Sentiment Analysis of Insurance Claims Using Spark NLP
Insurance claims have thousands of communications channels- text messages, calls, emails etc. and this information is stored as unstructured data in most of the systems. With help of sentiment analysis, companies can track the performance of their brand, products and services. By identifying unhappy customers, we can generate customized follow ups or focus on one particular segment etc. There are undoubtfully several use cases of sentiment analysis. We have used spark NLP and BERT to generate such solutions for our company and would like to present the challenges and accomplishments with audiences.

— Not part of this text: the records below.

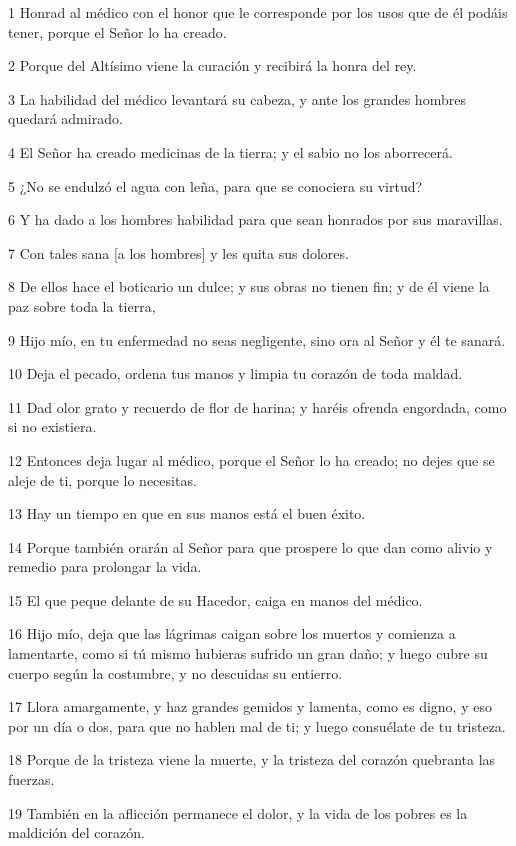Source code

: \par 1 Honrad al médico con el honor que le corresponde por los usos que de él podáis tener, porque el Señor lo ha creado.
\par 2 Porque del Altísimo viene la curación y recibirá la honra del rey.
\par 3 La habilidad del médico levantará su cabeza, y ante los grandes hombres quedará admirado.
\par 4 El Señor ha creado medicinas de la tierra; y el sabio no los aborrecerá.
\par 5 ¿No se endulzó el agua con leña, para que se conociera su virtud?
\par 6 Y ha dado a los hombres habilidad para que sean honrados por sus maravillas.
\par 7 Con tales sana [a los hombres] y les quita sus dolores.
\par 8 De ellos hace el boticario un dulce; y sus obras no tienen fin; y de él viene la paz sobre toda la tierra,
\par 9 Hijo mío, en tu enfermedad no seas negligente, sino ora al Señor y él te sanará.
\par 10 Deja el pecado, ordena tus manos y limpia tu corazón de toda maldad.
\par 11 Dad olor grato y recuerdo de flor de harina; y haréis ofrenda engordada, como si no existiera.
\par 12 Entonces deja lugar al médico, porque el Señor lo ha creado; no dejes que se aleje de ti, porque lo necesitas.
\par 13 Hay un tiempo en que en sus manos está el buen éxito.
\par 14 Porque también orarán al Señor para que prospere lo que dan como alivio y remedio para prolongar la vida.
\par 15 El que peque delante de su Hacedor, caiga en manos del médico.
\par 16 Hijo mío, deja que las lágrimas caigan sobre los muertos y comienza a lamentarte, como si tú mismo hubieras sufrido un gran daño; y luego cubre su cuerpo según la costumbre, y no descuidas su entierro.
\par 17 Llora amargamente, y haz grandes gemidos y lamenta, como es digno, y eso por un día o dos, para que no hablen mal de ti; y luego consuélate de tu tristeza.
\par 18 Porque de la tristeza viene la muerte, y la tristeza del corazón quebranta las fuerzas.
\par 19 También en la aflicción permanece el dolor, y la vida de los pobres es la maldición del corazón.
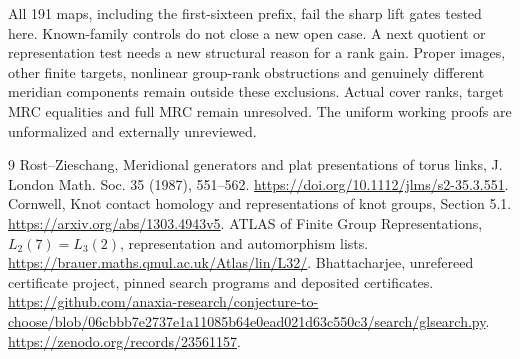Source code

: \documentclass[11pt]{article}
\begin{document}
All 191 maps, including the first-sixteen prefix, fail the sharp
lift gates tested here. Known-family controls do not close a new
open case. A next quotient or representation test needs a new
structural reason for a rank gain. Proper images, other finite
targets, nonlinear group-rank obstructions and genuinely different
meridian components remain outside these exclusions. Actual cover
ranks, target MRC equalities and full MRC remain unresolved.
The uniform working proofs are unformalized and externally
unreviewed.

\begin{thebibliography}{9}
 Rost--Zieschang, Meridional generators and plat
presentations of torus links, J. London Math. Soc. 35 (1987),
551--562. \url{https://doi.org/10.1112/jlms/s2-35.3.551}.
 Cornwell, Knot contact homology and representations
of knot groups, Section 5.1.
\url{https://arxiv.org/abs/1303.4943v5}.
 ATLAS of Finite Group Representations,
$L_2(7)=L_3(2)$, representation and automorphism lists.
\url{https://brauer.maths.qmul.ac.uk/Atlas/lin/L32/}.
 Bhattacharjee, unrefereed certificate project,
pinned search programs and deposited certificates.
\url{https://github.com/anaxia-research/conjecture-to-choose/blob/06cbbb7e2737e1a11085b64e0ead021d63c550c3/search/glsearch.py}.
\url{https://zenodo.org/records/23561157}.
\end{thebibliography}
\end{document}
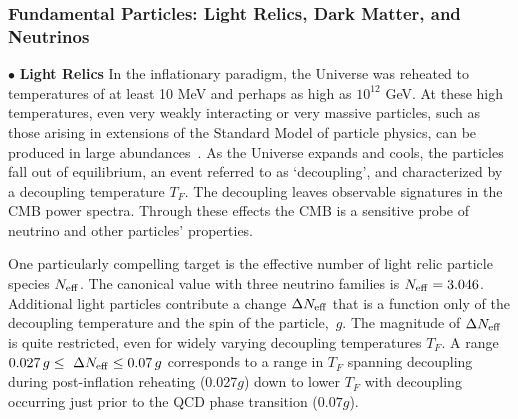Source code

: \documentclass[PICOReport.tex]{subfiles}
\begin{document}
\subsubsection{Fundamental Particles: Light Relics, Dark Matter, and Neutrinos}
\label{sec:relics_neutrinos}

$\bullet$ {\bf Light Relics} \hspace{0.1in} In the inflationary paradigm, the Universe was reheated to temperatures of 
at least 10 MeV and perhaps as 
high as $10^{12}$ GeV.  At these high temperatures, even very weakly interacting or very massive particles, 
such as those arising in extensions of the Standard Model of particle physics, can be produced in large 
abundances~\cite{1979ARNPS..29..313S,Bolz:2000fu}.  As the Universe expands and cools,
the particles fall out of equilibrium, an event referred to as `decoupling', and characterized by a decoupling temperature $T_{F}$.  The decoupling leaves observable signatures in the CMB power spectra. Through these effects the CMB is a sensitive probe of neutrino and other particles' properties.  


One particularly compelling target is the effective number of light relic particle species ${N_{\rm eff}}$. The canonical value with three neutrino families is ${N_{\rm eff}} = 3.046$. Additional light particles contribute a change $\Delta {N_{\rm eff}}$ that is a function only of the decoupling temperature and the spin of the particle,~$g$. The magnitude of $\Delta{N_{\rm eff}}$ is quite restricted, even for widely varying decoupling temperatures $T_{F}$. A range $ 0.027\,g \leq \ \Delta {N_{\rm eff}} \leq 0.07\,g$ corresponds to a range in $T_{F}$ spanning decoupling during post-inflation reheating (0.027$g$) down to lower $T_{F}$ with decoupling occurring just prior to the QCD phase transition ($0.07g$).
\end{document}

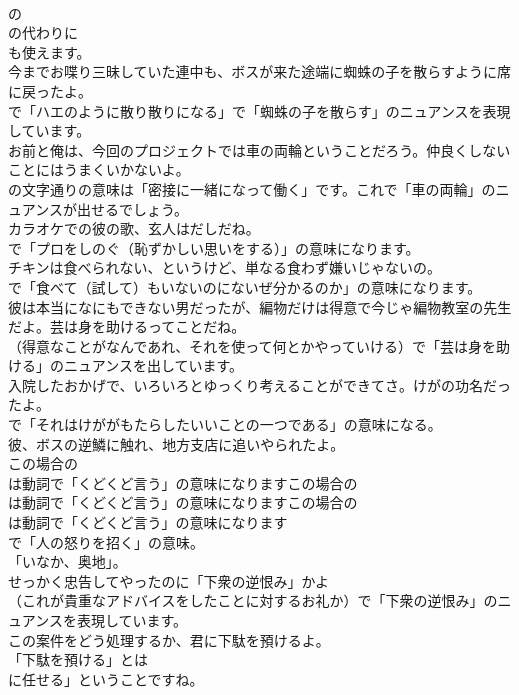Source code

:\documentclass[8pt]{extreport}
\begin{document}
\begin{CJK}{UTF8}{min}
\\	の 
\\	の代わりに 
\\	も使えます。	
\\	今までお喋り三昧していた連中も、ボスが来た途端に蜘蛛の子を散らすように席に戻ったよ。 
\\	で「ハエのように散り散りになる」で「蜘蛛の子を散らす」のニュアンスを表現しています。	
\\	お前と俺は、今回のプロジェクトでは車の両輪ということだろう。仲良くしないことにはうまくいかないよ。 
\\	の文字通りの意味は「密接に一緒になって働く」です。これで「車の両輪」のニュアンスが出せるでしょう。	
\\	カラオケでの彼の歌、玄人はだしだね。 
\\	で「プロをしのぐ（恥ずかしい思いをする）」の意味になります。	
\\	チキンは食べられない、というけど、単なる食わず嫌いじゃないの。 
\\	で「食べて（試して）もいないのにないぜ分かるのか」の意味になります。	
\\	彼は本当になにもできない男だったが、編物だけは得意で今じゃ編物教室の先生だよ。芸は身を助けるってことだね。 
\\	（得意なことがなんであれ、それを使って何とかやっていける）で「芸は身を助ける」のニュアンスを出しています。	
\\	入院したおかげで、いろいろとゆっくり考えることができてさ。けがの功名だったよ。 
\\	で「それはけががもたらしたいいことの一つである」の意味になる。	
\\	彼、ボスの逆鱗に触れ、地方支店に追いやられたよ。 
\\	この場合の
\\	は動詞で「くどくど言う」の意味になりますこの場合の
\\	は動詞で「くどくど言う」の意味になりますこの場合の
\\	は動詞で「くどくど言う」の意味になります
\\	で「人の怒りを招く」の意味。
\\	「いなか、奥地」。	
\\	せっかく忠告してやったのに「下衆の逆恨み」かよ 
\\	（これが貴重なアドバイスをしたことに対するお礼か）で「下衆の逆恨み」のニュアンスを表現しています。	
\\	この案件をどう処理するか、君に下駄を預けるよ。 
\\	「下駄を預ける」とは
\\	に任せる」ということですね。	

\end{CJK}
\end{document}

Data Science Manager at Gallagher
Lovedeep Saini, Ph.D., has over 15+ years of experience in data science and analytics. She is passionate about machine learning and AI-driven innovations that help businesses to grow and improve their outcomes. She leads leveraging large datasets to develop predictive models and other insights to solve challenging, high profile business problems.
Lovedeep has been with Gallagher since July 2018 and holds a PhD in experimental high energy physics. Prior to joining Gallagher, she was a particle physicist in academia, where she co-discovered Higgs boson and measured properties of several other exotic physics phenomena like extra dimensions and dark-matter; using statistical and machine learning techniques. Having been trained at Large Hadron Collider, arguably the biggest scientific experiment of human history – she brings to the table a taste for problem solving, natural curiosity and excellent background in computer programming, statistics, probability and research management.
Outside work, she is a marathon runner and enjoys spending time reading and hiking with audiobooks and podcasts.